Stored items from a collection

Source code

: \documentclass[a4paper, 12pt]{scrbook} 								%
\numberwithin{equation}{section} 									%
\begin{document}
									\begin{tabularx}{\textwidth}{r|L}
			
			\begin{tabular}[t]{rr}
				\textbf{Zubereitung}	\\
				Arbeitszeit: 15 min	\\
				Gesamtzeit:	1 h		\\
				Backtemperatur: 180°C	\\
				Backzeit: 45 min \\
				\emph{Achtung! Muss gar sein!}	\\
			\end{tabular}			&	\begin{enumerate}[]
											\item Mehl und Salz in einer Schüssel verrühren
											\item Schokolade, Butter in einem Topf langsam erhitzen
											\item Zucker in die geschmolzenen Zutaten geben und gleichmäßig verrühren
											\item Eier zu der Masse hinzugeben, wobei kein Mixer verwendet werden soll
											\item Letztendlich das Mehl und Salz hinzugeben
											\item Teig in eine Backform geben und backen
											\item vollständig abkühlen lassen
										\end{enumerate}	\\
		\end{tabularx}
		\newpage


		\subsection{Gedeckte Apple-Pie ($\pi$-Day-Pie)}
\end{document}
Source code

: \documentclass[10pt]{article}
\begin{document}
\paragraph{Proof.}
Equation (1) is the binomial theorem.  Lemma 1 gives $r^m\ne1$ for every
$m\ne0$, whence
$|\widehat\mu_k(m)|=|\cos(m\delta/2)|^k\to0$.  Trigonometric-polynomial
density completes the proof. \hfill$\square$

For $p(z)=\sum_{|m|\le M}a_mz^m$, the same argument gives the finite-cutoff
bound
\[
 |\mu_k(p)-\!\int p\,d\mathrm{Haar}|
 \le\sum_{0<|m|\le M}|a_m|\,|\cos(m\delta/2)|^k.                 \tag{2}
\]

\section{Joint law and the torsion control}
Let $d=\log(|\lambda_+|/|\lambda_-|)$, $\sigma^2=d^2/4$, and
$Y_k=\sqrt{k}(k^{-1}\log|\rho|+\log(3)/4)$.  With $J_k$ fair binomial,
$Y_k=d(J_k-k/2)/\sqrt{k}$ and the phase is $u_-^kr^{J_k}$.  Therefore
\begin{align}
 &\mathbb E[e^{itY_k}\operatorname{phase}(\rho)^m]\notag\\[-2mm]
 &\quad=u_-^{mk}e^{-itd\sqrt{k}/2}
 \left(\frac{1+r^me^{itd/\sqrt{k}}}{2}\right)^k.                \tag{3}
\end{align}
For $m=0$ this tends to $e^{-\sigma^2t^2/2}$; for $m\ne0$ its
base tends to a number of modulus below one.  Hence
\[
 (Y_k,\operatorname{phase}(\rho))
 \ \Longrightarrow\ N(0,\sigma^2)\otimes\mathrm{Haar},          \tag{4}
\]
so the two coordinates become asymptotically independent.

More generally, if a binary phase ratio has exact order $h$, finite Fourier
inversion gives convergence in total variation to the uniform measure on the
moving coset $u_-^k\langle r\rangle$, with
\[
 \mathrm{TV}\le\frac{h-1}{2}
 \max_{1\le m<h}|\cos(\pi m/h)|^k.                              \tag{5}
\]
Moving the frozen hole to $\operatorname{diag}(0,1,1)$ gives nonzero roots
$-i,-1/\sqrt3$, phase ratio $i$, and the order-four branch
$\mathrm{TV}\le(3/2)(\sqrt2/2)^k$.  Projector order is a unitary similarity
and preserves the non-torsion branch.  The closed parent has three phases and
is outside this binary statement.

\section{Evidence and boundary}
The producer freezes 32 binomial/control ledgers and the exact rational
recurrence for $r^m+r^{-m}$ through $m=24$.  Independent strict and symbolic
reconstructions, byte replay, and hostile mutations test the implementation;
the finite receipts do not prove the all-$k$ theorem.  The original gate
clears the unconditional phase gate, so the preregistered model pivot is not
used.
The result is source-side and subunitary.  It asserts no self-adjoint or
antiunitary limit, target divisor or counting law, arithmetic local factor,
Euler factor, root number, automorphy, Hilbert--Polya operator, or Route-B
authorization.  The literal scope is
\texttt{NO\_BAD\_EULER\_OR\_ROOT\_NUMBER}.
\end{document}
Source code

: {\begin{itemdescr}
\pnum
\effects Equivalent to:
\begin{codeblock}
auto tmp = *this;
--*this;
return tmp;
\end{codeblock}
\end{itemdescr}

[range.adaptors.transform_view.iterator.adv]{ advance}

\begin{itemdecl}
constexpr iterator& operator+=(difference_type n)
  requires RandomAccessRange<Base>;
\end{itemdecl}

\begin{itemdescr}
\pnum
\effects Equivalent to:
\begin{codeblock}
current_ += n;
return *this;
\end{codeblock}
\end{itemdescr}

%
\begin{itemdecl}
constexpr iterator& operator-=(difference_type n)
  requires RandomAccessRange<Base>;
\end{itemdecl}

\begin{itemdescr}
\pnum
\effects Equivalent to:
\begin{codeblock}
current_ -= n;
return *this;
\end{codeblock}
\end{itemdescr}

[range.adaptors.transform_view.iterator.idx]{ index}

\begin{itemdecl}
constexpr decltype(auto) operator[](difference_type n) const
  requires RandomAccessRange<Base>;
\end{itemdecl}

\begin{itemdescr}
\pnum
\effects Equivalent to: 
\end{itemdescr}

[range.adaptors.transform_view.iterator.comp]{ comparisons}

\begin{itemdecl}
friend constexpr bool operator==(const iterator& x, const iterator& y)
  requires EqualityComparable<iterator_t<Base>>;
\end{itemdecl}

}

Required action
Your reply should consist of the records, copied exactly.

Output of the task
Source code

: \documentclass[a4paper, 12pt]{scrbook} 								%
\numberwithin{equation}{section} 									%
\begin{document}
									\begin{tabularx}{\textwidth}{r|L}
			
			\begin{tabular}[t]{rr}
				\textbf{Zubereitung}	\\
				Arbeitszeit: 15 min	\\
				Gesamtzeit:	1 h		\\
				Backtemperatur: 180°C	\\
				Backzeit: 45 min \\
				\emph{Achtung! Muss gar sein!}	\\
			\end{tabular}			&	\begin{enumerate}[]
											\item Mehl und Salz in einer Schüssel verrühren
											\item Schokolade, Butter in einem Topf langsam erhitzen
											\item Zucker in die geschmolzenen Zutaten geben und gleichmäßig verrühren
											\item Eier zu der Masse hinzugeben, wobei kein Mixer verwendet werden soll
											\item Letztendlich das Mehl und Salz hinzugeben
											\item Teig in eine Backform geben und backen
											\item vollständig abkühlen lassen
										\end{enumerate}	\\
		\end{tabularx}
		\newpage


		\subsection{Gedeckte Apple-Pie ($\pi$-Day-Pie)}
\end{document}
Source code

: \documentclass[10pt]{article}
\begin{document}
\paragraph{Proof.}
Equation (1) is the binomial theorem.  Lemma 1 gives $r^m\ne1$ for every
$m\ne0$, whence
$|\widehat\mu_k(m)|=|\cos(m\delta/2)|^k\to0$.  Trigonometric-polynomial
density completes the proof. \hfill$\square$

For $p(z)=\sum_{|m|\le M}a_mz^m$, the same argument gives the finite-cutoff
bound
\[
 |\mu_k(p)-\!\int p\,d\mathrm{Haar}|
 \le\sum_{0<|m|\le M}|a_m|\,|\cos(m\delta/2)|^k.                 \tag{2}
\]

\section{Joint law and the torsion control}
Let $d=\log(|\lambda_+|/|\lambda_-|)$, $\sigma^2=d^2/4$, and
$Y_k=\sqrt{k}(k^{-1}\log|\rho|+\log(3)/4)$.  With $J_k$ fair binomial,
$Y_k=d(J_k-k/2)/\sqrt{k}$ and the phase is $u_-^kr^{J_k}$.  Therefore
\begin{align}
 &\mathbb E[e^{itY_k}\operatorname{phase}(\rho)^m]\notag\\[-2mm]
 &\quad=u_-^{mk}e^{-itd\sqrt{k}/2}
 \left(\frac{1+r^me^{itd/\sqrt{k}}}{2}\right)^k.                \tag{3}
\end{align}
For $m=0$ this tends to $e^{-\sigma^2t^2/2}$; for $m\ne0$ its
base tends to a number of modulus below one.  Hence
\[
 (Y_k,\operatorname{phase}(\rho))
 \ \Longrightarrow\ N(0,\sigma^2)\otimes\mathrm{Haar},          \tag{4}
\]
so the two coordinates become asymptotically independent.

More generally, if a binary phase ratio has exact order $h$, finite Fourier
inversion gives convergence in total variation to the uniform measure on the
moving coset $u_-^k\langle r\rangle$, with
\[
 \mathrm{TV}\le\frac{h-1}{2}
 \max_{1\le m<h}|\cos(\pi m/h)|^k.                              \tag{5}
\]
Moving the frozen hole to $\operatorname{diag}(0,1,1)$ gives nonzero roots
$-i,-1/\sqrt3$, phase ratio $i$, and the order-four branch
$\mathrm{TV}\le(3/2)(\sqrt2/2)^k$.  Projector order is a unitary similarity
and preserves the non-torsion branch.  The closed parent has three phases and
is outside this binary statement.

\section{Evidence and boundary}
The producer freezes 32 binomial/control ledgers and the exact rational
recurrence for $r^m+r^{-m}$ through $m=24$.  Independent strict and symbolic
reconstructions, byte replay, and hostile mutations test the implementation;
the finite receipts do not prove the all-$k$ theorem.  The original gate
clears the unconditional phase gate, so the preregistered model pivot is not
used.
The result is source-side and subunitary.  It asserts no self-adjoint or
antiunitary limit, target divisor or counting law, arithmetic local factor,
Euler factor, root number, automorphy, Hilbert--Polya operator, or Route-B
authorization.  The literal scope is
\texttt{NO\_BAD\_EULER\_OR\_ROOT\_NUMBER}.
\end{document}
Source code

: {\begin{itemdescr}
\pnum
\effects Equivalent to:
\begin{codeblock}
auto tmp = *this;
--*this;
return tmp;
\end{codeblock}
\end{itemdescr}

[range.adaptors.transform_view.iterator.adv]{ advance}

\begin{itemdecl}
constexpr iterator& operator+=(difference_type n)
  requires RandomAccessRange<Base>;
\end{itemdecl}

\begin{itemdescr}
\pnum
\effects Equivalent to:
\begin{codeblock}
current_ += n;
return *this;
\end{codeblock}
\end{itemdescr}

%
\begin{itemdecl}
constexpr iterator& operator-=(difference_type n)
  requires RandomAccessRange<Base>;
\end{itemdecl}

\begin{itemdescr}
\pnum
\effects Equivalent to:
\begin{codeblock}
current_ -= n;
return *this;
\end{codeblock}
\end{itemdescr}

[range.adaptors.transform_view.iterator.idx]{ index}

\begin{itemdecl}
constexpr decltype(auto) operator[](difference_type n) const
  requires RandomAccessRange<Base>;
\end{itemdecl}

\begin{itemdescr}
\pnum
\effects Equivalent to: 
\end{itemdescr}

[range.adaptors.transform_view.iterator.comp]{ comparisons}

\begin{itemdecl}
friend constexpr bool operator==(const iterator& x, const iterator& y)
  requires EqualityComparable<iterator_t<Base>>;
\end{itemdecl}

}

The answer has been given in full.